**Assignment**
Would you please set down the lines of the data from the one containing "(GUID for your AAD application)" to the final line, exactly and only those?

**Supplied information**
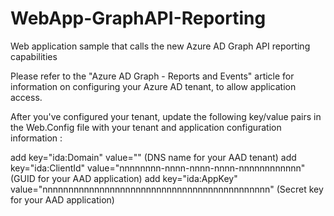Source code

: # WebApp-GraphAPI-Reporting
Web application sample that calls the new Azure AD Graph API reporting capabilities

Please refer to the "Azure AD Graph - Reports and Events" article for information on configuring your Azure AD tenant, to allow application access.  

After you've configured your tenant, update the following key/value pairs in the Web.Config file with your tenant and application configuration information :

add key="ida:Domain" value="<your-tenant-dns>"                               (DNS name for your AAD tenant)
add key="ida:ClientId" value="nnnnnnnn-nnnn-nnnn-nnnn-nnnnnnnnnnnn"          (GUID for your AAD application)
add key="ida:AppKey" value="nnnnnnnnnnnnnnnnnnnnnnnnnnnnnnnnnnnnnnnnnnnn"    (Secret key for your AAD application)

**Reply**
add key="ida:ClientId" value="nnnnnnnn-nnnn-nnnn-nnnn-nnnnnnnnnnnn"          (GUID for your AAD application)
add key="ida:AppKey" value="nnnnnnnnnnnnnnnnnnnnnnnnnnnnnnnnnnnnnnnnnnnn"    (Secret key for your AAD application)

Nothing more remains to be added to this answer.